Anyway take my thoughts as you will, hopefully you don't see me as a terrible person as I try not to be, i attempt to understand as many different perspectives as I can.
 
For whatever it's worth, I've found MANY (most) women to be slutty freaks in the bedroom but when in public, they have the ability to act classy and more dignified than most men. Guys like to brag and need their egos fed... women are a bit different on this one -- they don't seem to care about their egos.

As far as love is concerned, everyone wants love - regardless of gender or preference.
 
Well, I would say it's unfair and destructible to tag men as "bad" in a whole just because you got enough emotional baggage to fill a freight train.

Please refer to a post where I specifically state that men are "bad." I don't ever recall making such a statement. I've merely insinuated that I understand male nature and due to my own nature and issues I, as an individual, am objectively incompatible with the male sex as a whole.
I feel sympathetic towards men who may feel trapped in a marriage for circumstantial reasons like children and feel they might not have another option for satisfaction than cheating, and I'm especially sympathetic towards closeted bisexual men whose wives wouldn't accept them if they knew.

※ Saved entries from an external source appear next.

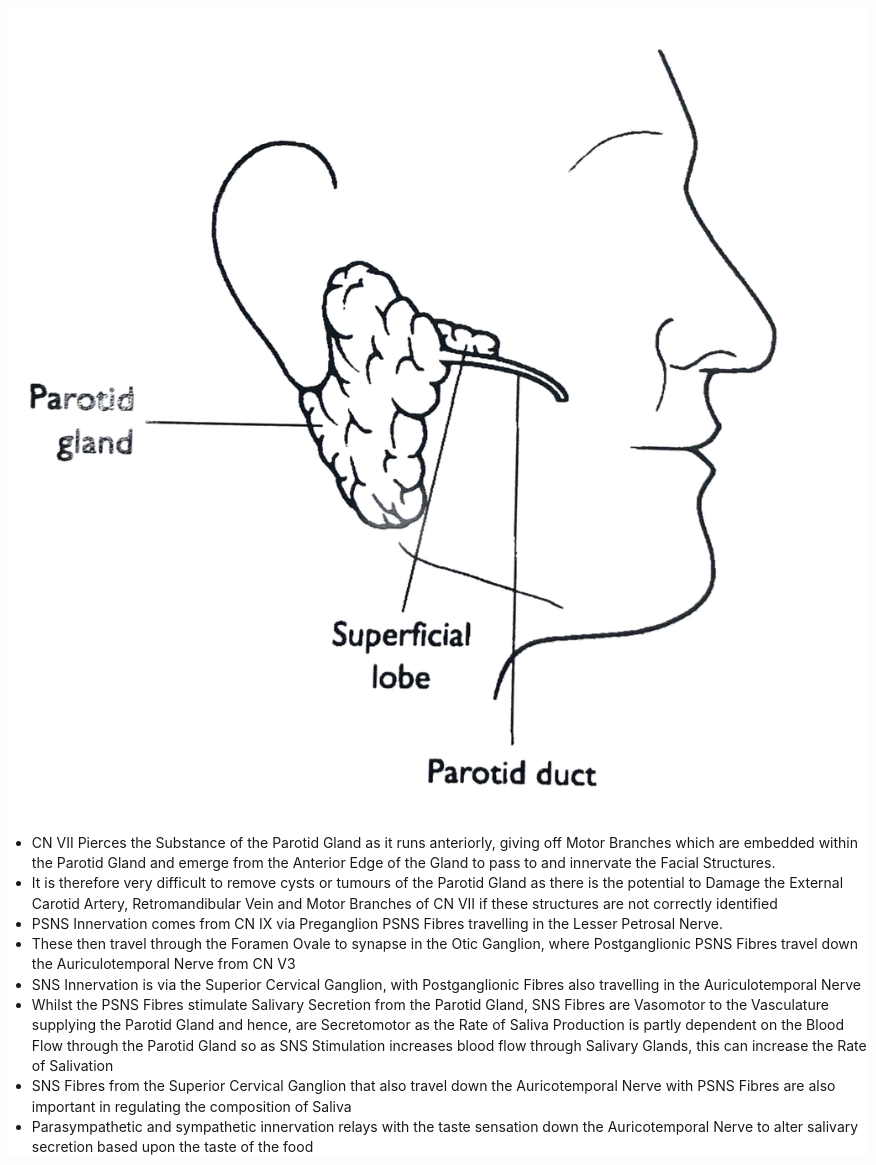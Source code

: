 ![Scannable Document on 13 Nov 2021 at 1_28_23 pm.png](%5B007%5D%20The%20Face%20and%20Mouth%2061f84a495cdd4f98a0f96c8cdef9e838/Scannable_Document_on_13_Nov_2021_at_1_28_23_pm.png)

- CN VII Pierces the Substance of the Parotid Gland as it runs anteriorly, giving off Motor Branches which are embedded within the Parotid Gland and emerge from the Anterior Edge of the Gland to pass to and innervate the Facial Structures.
- It is therefore very difficult to remove cysts or tumours of the Parotid Gland as there is the potential to Damage the External Carotid Artery, Retromandibular Vein and Motor Branches of CN VII if these structures are not correctly identified
- PSNS Innervation comes from CN IX via Preganglion PSNS Fibres travelling in the Lesser Petrosal Nerve.
- These then travel through the Foramen Ovale to synapse in the Otic Ganglion, where Postganglionic PSNS Fibres travel down the Auriculotemporal Nerve from CN V3
- SNS Innervation is via the Superior Cervical Ganglion, with Postganglionic Fibres also travelling in the Auriculotemporal Nerve
- Whilst the PSNS Fibres stimulate Salivary Secretion from the Parotid Gland, SNS Fibres are Vasomotor to the Vasculature supplying the Parotid Gland and hence, are Secretomotor as the Rate of Saliva Production is partly dependent on the Blood Flow through the Parotid Gland so as SNS Stimulation increases blood flow through Salivary Glands, this can increase the Rate of Salivation
- SNS Fibres from the Superior Cervical Ganglion that also travel down the Auricotemporal Nerve with PSNS Fibres are also important in regulating the composition of Saliva
- Parasympathetic and sympathetic innervation relays with the taste sensation down the Auricotemporal Nerve to alter salivary secretion based upon the taste of the food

I have no sympathy for cheaters of either sex. Men tend to cheat for sexual reasons, women tend to cheat for emotional reasons. Obviously, there are exceptions, but in general, this is usually how it works. If a man isn't getting enough sex, and he's a weak person, he will likely cheat. If a woman isn't getting enough attention or emotional support, if she's a weak person, she will cheat. I have sympathy for neither. Be an adult and just leave.

I've only been focusing on understanding the male perspective because I am not a male and have had enough of the female perspective on infidelity (female friends, acquaintances, family members, etc.) to last me a lifetime.

Regardless of what someone is missing, I don't sympathize with cheaters. I don't care how "trapped" they feel. Get a spine and leave the relationship.

hopefully you don't see me as a terrible person as I try not to be, i attempt to understand as many different perspectives as I can.

If you've never cheated on a partner, I don't think you're a bad person. If you have, I think you're a bad person. I don't care what the sex of the person is, if they've ever cheated, I think they're a bad person. Again, the focus is on males because I'm not male and have always had difficulty understanding males, relating/connecting to them, and wanted to better my understanding.
 
Some are imaginative, some are not, some explore, some don't, some care, some don't....there is no individual male Psyche.

Doesn't this technically mean there is an "individual male psyche?" Not to adopt the condescending Google search query tone but...

Did you mean there is no collective male psyche?